*What needs to be done*. Within the entries below, find the lines that hold "migrations" and report only how many there are.

(Stored data)

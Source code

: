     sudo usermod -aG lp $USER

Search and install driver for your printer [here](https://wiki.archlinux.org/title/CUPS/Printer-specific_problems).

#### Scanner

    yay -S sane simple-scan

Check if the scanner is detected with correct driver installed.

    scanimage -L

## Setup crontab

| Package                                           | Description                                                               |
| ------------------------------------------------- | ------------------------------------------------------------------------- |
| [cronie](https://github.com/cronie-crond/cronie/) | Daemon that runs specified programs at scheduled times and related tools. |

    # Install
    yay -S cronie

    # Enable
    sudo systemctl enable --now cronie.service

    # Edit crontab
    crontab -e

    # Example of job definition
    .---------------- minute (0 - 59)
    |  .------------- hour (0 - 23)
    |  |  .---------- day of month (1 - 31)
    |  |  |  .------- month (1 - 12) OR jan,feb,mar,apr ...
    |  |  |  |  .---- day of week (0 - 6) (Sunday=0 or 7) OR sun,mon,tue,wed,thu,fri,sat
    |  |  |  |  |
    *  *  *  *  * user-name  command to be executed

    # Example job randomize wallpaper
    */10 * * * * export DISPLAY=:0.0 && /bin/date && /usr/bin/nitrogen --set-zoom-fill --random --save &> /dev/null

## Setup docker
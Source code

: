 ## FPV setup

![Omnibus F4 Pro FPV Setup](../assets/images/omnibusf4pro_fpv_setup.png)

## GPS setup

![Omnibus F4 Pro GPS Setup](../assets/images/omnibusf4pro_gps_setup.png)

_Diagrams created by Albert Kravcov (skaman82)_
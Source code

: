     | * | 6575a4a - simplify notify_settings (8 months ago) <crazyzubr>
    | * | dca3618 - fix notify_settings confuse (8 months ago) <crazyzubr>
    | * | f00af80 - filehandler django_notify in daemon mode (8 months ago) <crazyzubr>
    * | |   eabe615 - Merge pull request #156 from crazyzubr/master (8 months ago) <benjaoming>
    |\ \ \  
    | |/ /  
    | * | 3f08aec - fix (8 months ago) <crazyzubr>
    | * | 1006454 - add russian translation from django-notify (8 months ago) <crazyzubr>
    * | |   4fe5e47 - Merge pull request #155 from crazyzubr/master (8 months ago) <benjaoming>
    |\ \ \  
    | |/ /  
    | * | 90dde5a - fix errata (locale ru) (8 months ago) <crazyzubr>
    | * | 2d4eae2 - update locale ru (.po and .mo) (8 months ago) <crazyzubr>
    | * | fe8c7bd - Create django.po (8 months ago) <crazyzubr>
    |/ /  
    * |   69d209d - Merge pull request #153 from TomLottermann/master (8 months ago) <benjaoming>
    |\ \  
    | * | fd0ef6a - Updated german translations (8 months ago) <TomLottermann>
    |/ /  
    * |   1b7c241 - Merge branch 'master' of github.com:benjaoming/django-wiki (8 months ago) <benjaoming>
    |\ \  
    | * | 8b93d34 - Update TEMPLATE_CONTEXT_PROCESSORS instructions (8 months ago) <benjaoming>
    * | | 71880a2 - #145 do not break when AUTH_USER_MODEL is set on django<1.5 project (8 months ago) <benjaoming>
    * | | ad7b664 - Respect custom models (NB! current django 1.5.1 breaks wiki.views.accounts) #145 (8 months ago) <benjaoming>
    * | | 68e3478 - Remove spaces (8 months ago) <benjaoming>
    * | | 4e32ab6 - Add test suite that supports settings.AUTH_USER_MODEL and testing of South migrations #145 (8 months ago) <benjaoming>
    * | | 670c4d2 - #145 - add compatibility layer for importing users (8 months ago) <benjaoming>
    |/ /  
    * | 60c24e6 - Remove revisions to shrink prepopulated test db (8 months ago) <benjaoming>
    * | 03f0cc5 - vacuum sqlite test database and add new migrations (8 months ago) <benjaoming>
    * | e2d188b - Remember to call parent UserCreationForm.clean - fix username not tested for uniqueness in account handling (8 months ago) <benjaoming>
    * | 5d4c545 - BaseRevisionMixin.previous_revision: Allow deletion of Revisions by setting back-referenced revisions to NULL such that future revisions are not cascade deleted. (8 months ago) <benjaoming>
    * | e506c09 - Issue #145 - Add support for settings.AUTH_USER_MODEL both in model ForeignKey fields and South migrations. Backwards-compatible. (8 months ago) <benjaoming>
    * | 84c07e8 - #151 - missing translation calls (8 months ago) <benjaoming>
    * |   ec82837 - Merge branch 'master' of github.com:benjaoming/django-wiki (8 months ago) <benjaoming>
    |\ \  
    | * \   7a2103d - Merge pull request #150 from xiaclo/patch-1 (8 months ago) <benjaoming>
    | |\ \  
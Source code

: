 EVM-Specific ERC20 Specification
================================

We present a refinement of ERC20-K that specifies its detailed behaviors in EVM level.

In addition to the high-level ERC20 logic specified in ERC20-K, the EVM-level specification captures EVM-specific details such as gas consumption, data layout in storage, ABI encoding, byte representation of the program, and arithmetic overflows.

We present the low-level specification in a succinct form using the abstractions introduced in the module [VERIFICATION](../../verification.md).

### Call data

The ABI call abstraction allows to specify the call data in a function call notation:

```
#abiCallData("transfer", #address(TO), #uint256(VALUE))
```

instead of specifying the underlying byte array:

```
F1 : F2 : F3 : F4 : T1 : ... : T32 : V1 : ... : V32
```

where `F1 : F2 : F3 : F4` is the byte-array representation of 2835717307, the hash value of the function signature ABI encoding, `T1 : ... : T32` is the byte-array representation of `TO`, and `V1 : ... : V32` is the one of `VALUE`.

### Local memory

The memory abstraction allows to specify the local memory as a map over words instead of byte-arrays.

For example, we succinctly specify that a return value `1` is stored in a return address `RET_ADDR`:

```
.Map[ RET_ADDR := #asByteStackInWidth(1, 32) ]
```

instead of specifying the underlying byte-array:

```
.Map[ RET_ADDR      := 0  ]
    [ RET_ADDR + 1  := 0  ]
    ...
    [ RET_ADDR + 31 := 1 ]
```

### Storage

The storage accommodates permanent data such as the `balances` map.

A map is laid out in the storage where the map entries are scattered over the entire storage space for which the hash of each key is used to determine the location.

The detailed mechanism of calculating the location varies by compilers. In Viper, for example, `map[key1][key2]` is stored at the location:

*Result for this task*. 3